Directions for this task = After locating the line that contains "high cpu capacity)" in the data below, set down exactly that line and each one after it through the line that contains "logs -f repairnator-pipeline-XXXXXXXXX-XXXXX", and nothing more.
Source material Start Marker
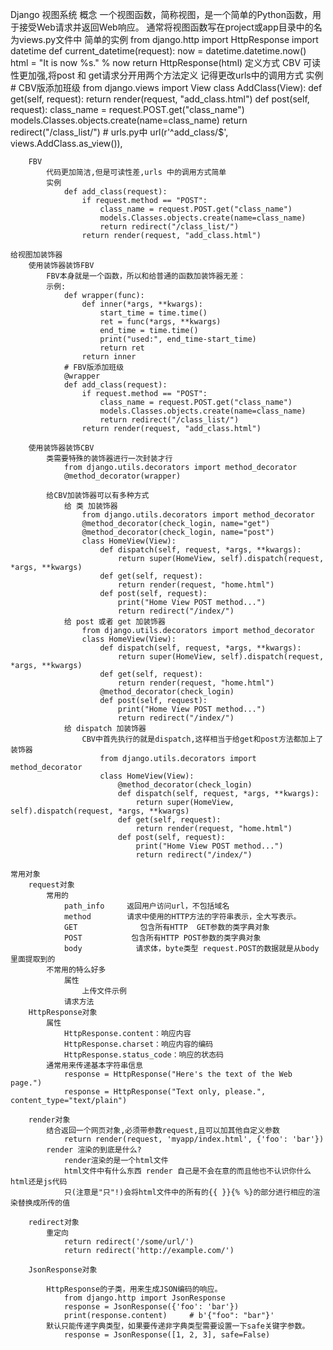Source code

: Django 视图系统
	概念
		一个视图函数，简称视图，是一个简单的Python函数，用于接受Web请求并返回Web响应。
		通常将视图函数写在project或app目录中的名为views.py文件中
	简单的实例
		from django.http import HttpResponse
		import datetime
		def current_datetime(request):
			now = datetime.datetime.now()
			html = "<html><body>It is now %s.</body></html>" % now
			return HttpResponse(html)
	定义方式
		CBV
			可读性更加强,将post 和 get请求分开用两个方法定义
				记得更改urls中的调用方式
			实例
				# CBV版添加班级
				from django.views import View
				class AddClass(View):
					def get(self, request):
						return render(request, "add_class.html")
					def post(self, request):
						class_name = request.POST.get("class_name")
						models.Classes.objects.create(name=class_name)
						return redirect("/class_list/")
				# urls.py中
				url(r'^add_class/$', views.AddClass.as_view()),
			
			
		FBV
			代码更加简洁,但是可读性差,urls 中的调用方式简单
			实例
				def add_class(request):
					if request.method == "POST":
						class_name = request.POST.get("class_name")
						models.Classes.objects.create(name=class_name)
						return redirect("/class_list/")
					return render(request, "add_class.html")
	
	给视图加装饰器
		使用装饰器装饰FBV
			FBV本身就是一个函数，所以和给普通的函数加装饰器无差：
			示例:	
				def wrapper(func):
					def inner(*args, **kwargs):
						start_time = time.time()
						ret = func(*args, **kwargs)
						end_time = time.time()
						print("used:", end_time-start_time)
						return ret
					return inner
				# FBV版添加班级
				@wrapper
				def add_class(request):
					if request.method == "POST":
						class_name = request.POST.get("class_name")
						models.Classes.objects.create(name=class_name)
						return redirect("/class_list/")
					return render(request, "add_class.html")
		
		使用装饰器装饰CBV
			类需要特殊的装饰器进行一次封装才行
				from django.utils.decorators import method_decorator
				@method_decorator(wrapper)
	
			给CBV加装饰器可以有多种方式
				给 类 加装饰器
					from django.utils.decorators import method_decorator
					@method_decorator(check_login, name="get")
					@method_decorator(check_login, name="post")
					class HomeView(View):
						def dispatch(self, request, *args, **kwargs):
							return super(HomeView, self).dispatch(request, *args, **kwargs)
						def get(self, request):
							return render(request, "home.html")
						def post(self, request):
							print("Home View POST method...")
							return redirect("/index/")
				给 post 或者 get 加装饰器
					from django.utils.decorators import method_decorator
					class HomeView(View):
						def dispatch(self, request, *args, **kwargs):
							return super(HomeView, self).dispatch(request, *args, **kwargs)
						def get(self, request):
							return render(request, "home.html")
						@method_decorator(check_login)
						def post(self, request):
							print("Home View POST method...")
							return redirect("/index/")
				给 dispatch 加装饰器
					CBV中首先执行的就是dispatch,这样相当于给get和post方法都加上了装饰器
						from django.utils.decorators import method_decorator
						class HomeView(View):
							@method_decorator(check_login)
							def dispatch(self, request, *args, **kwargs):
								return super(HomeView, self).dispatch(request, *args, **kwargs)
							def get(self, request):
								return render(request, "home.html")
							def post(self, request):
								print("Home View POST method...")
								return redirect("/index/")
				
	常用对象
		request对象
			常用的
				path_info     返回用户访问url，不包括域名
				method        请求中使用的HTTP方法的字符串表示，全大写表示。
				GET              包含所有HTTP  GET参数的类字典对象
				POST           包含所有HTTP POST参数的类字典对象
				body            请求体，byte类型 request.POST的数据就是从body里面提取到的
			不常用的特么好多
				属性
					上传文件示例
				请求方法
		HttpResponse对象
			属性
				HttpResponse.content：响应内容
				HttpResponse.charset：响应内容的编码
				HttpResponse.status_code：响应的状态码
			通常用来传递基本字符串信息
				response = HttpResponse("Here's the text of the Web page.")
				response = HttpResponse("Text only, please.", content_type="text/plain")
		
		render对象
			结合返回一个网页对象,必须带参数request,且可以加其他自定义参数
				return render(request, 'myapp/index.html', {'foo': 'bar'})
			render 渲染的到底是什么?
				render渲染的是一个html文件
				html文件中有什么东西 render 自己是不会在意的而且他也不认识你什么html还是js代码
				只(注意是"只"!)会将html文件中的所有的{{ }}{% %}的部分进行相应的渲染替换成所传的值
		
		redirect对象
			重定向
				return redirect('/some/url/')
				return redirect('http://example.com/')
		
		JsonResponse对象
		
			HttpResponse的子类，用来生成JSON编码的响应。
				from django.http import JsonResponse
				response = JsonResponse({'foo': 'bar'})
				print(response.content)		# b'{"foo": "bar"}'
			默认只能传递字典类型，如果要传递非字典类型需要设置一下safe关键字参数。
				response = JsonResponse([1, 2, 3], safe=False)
Source material End Marker
Source material Start Marker
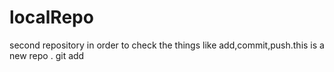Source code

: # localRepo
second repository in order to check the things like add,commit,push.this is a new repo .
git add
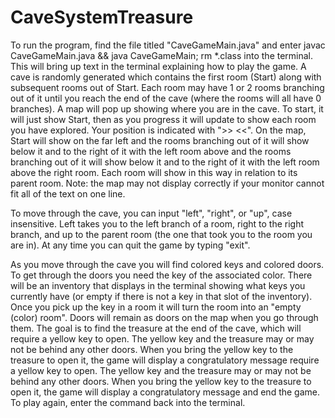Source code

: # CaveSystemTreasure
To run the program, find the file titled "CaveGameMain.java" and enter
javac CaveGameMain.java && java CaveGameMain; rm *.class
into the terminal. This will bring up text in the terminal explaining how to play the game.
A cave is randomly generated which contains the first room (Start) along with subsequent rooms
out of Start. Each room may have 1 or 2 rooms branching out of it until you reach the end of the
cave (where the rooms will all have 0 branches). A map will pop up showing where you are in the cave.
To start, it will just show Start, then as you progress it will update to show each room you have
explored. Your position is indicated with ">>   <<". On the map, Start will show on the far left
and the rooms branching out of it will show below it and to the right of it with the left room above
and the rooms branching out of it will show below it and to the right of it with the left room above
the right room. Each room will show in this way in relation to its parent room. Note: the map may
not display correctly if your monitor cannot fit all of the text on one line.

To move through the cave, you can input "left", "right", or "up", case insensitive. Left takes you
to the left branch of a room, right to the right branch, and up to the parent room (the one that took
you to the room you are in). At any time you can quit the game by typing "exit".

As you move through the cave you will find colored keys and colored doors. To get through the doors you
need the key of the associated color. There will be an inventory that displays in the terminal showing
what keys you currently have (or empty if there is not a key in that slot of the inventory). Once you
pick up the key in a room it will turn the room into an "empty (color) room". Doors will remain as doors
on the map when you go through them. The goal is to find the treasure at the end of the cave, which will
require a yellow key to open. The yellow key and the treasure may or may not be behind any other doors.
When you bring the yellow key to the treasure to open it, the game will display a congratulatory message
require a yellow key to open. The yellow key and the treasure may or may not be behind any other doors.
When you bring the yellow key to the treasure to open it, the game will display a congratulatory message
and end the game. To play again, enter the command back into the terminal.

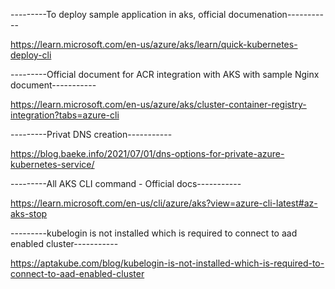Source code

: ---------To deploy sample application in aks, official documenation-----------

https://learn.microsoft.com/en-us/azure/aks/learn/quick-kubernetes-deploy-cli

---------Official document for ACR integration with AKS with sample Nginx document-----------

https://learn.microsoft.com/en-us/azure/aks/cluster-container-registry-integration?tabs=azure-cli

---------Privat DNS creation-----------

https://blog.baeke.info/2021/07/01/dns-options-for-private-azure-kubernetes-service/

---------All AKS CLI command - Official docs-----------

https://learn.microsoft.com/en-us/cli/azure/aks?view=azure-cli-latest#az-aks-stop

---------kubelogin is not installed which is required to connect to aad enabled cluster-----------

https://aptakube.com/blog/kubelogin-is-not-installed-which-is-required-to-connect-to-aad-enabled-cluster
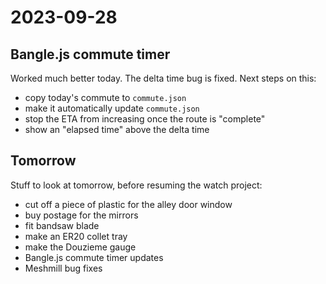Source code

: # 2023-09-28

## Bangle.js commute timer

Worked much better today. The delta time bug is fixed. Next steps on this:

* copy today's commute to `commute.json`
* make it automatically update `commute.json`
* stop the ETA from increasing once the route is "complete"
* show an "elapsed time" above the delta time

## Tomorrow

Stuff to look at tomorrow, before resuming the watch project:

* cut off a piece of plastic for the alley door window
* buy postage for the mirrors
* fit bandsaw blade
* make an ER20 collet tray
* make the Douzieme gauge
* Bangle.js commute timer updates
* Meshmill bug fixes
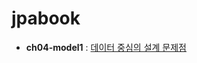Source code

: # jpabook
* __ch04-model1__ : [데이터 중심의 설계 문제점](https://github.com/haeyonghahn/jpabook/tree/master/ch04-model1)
Source material End Marker
Source material Start Marker
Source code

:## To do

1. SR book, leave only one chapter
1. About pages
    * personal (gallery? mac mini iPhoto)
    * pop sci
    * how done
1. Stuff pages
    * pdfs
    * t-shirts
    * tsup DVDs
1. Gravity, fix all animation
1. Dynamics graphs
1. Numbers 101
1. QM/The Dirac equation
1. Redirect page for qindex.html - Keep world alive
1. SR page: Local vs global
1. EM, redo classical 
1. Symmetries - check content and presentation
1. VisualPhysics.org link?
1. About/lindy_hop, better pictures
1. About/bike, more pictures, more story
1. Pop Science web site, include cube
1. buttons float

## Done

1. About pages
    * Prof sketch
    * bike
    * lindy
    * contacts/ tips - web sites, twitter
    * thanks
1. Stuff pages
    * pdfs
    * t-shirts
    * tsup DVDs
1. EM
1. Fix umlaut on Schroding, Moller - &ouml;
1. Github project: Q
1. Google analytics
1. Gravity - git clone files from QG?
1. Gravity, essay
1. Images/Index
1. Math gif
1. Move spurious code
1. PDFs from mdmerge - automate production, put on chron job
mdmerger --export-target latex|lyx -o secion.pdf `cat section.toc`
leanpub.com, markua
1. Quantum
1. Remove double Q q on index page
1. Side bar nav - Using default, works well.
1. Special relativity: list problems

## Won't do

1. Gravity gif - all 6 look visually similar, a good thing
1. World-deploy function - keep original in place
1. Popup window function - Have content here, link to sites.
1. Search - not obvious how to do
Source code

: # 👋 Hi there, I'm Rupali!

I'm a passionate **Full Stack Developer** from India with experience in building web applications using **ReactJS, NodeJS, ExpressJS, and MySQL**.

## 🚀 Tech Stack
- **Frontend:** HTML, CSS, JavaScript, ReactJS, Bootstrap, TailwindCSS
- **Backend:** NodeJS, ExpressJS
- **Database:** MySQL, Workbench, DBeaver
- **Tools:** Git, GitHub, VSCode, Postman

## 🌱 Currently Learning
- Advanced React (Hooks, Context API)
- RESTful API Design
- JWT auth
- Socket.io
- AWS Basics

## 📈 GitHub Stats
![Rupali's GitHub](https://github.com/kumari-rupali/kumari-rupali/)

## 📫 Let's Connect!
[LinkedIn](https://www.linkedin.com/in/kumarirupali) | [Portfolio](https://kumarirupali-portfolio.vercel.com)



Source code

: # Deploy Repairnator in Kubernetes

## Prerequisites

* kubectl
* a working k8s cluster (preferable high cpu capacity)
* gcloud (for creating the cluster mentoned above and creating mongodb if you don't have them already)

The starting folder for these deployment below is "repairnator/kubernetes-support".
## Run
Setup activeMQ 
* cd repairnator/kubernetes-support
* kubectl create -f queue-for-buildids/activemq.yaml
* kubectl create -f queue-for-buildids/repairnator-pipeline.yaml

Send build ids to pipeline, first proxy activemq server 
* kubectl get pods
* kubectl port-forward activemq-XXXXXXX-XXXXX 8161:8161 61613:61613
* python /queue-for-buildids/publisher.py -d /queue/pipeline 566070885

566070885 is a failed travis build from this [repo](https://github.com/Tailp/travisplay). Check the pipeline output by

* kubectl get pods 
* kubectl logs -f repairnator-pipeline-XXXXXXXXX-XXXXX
Source material End Marker
Answer section =
* a working k8s cluster (preferable high cpu capacity)
* gcloud (for creating the cluster mentoned above and creating mongodb if you don't have them already)

The starting folder for these deployment below is "repairnator/kubernetes-support".
## Run
Setup activeMQ 
* cd repairnator/kubernetes-support
* kubectl create -f queue-for-buildids/activemq.yaml
* kubectl create -f queue-for-buildids/repairnator-pipeline.yaml

Send build ids to pipeline, first proxy activemq server 
* kubectl get pods
* kubectl port-forward activemq-XXXXXXX-XXXXX 8161:8161 61613:61613
* python /queue-for-buildids/publisher.py -d /queue/pipeline 566070885

566070885 is a failed travis build from this [repo](https://github.com/Tailp/travisplay). Check the pipeline output by

* kubectl get pods 
* kubectl logs -f repairnator-pipeline-XXXXXXXXX-XXXXX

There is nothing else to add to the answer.